Linear TV as a distribution channel is splintering and the impact will be most felt in planning and buying around audience, said Forrester analyst and report author Jim Nail.
In a survey of 3,166 adults in the Forrester report “Making Sense Of New Video Consumption,” released Friday, it’s estimated that only 46% of TV viewers ages 18-58 consume linear TV.
Online and mobile playback options have altered TV consumption patterns most prominently – and viewing across these channels is generally consistent across different demographics. For instance, 37% of millennials replay their favorite shows and sports highlights as short-form videos, as do 30% of consumers aged 35 to 58.
At the same time, audiences prefer watching different types of content depending on the channel.

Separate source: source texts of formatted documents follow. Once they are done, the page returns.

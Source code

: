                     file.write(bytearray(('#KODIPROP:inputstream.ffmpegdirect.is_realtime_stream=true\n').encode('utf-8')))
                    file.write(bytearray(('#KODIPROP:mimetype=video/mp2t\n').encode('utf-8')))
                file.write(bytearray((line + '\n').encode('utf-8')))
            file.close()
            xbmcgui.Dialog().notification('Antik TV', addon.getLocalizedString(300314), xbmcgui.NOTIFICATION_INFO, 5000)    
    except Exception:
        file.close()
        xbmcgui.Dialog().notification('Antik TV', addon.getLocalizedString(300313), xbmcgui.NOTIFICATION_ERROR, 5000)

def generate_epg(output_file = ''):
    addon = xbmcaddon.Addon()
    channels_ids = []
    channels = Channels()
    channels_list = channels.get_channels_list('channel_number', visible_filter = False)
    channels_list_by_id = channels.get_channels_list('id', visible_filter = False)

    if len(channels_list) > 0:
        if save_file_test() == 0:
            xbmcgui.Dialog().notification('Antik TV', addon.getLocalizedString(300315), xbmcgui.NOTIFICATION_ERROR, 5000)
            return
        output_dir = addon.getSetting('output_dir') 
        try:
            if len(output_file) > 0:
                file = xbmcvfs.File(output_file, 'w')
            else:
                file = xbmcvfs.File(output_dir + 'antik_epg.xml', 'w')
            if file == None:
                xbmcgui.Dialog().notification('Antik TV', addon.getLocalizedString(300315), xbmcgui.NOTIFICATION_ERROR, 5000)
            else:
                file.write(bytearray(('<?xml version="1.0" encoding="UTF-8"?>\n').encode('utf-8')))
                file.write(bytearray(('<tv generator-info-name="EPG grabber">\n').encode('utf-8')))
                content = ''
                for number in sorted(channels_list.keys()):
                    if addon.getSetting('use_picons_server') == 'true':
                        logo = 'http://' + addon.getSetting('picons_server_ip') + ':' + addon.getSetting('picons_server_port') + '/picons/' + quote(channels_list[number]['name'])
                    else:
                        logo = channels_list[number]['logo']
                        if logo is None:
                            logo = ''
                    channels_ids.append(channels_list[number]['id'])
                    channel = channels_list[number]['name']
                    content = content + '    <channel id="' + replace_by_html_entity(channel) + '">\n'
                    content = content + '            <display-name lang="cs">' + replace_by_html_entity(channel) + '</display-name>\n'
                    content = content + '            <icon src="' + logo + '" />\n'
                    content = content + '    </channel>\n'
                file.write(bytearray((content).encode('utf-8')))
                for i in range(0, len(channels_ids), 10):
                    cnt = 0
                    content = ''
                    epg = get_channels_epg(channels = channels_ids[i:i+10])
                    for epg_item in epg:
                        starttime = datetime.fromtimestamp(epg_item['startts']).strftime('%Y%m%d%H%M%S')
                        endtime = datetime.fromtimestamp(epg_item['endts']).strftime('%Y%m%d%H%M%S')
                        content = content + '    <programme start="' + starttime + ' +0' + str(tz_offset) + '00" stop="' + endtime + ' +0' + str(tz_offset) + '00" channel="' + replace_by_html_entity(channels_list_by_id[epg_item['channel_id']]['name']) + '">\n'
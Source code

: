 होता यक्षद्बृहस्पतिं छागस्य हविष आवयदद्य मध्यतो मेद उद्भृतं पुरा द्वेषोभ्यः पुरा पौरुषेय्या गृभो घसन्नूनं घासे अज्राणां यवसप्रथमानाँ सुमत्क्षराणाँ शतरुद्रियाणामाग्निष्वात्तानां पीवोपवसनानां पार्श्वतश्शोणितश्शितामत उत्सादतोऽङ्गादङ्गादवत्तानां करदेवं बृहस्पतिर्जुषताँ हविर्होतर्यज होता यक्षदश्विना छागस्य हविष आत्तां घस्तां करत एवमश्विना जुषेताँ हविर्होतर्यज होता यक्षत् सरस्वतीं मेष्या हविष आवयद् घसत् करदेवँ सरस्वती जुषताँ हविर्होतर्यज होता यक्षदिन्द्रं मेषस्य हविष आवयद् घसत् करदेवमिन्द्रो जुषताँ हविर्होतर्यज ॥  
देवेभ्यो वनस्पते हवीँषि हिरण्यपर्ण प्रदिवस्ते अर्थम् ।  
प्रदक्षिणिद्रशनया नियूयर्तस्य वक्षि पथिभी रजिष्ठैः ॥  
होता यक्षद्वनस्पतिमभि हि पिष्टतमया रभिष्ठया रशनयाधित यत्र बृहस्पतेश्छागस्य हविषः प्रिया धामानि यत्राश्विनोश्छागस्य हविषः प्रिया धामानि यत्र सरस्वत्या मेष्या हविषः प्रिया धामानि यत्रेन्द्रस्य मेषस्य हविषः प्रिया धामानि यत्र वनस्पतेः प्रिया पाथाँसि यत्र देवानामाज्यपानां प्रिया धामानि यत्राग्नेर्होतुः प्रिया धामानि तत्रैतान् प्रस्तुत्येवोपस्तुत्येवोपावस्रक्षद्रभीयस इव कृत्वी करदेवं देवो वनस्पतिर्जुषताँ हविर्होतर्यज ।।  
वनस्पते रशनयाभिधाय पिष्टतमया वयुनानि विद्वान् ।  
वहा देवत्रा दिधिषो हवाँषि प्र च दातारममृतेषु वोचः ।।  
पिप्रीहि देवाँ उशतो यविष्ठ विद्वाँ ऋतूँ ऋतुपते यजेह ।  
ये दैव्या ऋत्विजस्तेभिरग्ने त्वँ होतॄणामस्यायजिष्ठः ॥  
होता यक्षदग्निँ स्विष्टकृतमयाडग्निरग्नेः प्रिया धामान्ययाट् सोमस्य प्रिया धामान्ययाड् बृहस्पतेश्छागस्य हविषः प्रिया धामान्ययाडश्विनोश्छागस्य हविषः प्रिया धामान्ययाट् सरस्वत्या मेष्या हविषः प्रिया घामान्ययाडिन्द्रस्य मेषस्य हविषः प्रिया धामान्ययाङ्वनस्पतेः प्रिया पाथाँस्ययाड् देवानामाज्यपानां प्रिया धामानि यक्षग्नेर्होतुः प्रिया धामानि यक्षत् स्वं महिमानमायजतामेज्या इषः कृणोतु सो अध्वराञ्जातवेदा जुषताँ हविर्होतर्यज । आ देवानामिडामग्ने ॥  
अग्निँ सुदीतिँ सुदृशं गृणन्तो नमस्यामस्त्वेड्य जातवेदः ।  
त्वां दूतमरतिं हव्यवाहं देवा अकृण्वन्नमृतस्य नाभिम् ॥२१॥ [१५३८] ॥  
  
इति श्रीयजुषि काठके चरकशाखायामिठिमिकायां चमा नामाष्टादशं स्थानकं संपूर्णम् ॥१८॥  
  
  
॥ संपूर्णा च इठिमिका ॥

For instance, about three-quarters of viewers preferred watching full-length episodes of current programs and news/sports on the standard TV screen, whereas 57% of viewers preferred desktop to watch short-form video, and 45% of viewers preferred desktop to watch news and sports clips.
There isn’t a single dominant media source millennials gravitate toward, since 55% percent of individuals aged 18-34 still view four or more hours each week on TV. This finding doesn’t entirely nullify the concept of millennial cord-cutting, but Forrester likens TV consumption among younger demos to snacking on “smaller portions of a wider array of dishes.”
“There is clearly this trend toward watching on the network’s app, the MVPD’s [Multichannel Video Programming Distributor] app and Hulu, but clearly the content is still powerful and it still draws audience advertisers want to buy,” Nail said.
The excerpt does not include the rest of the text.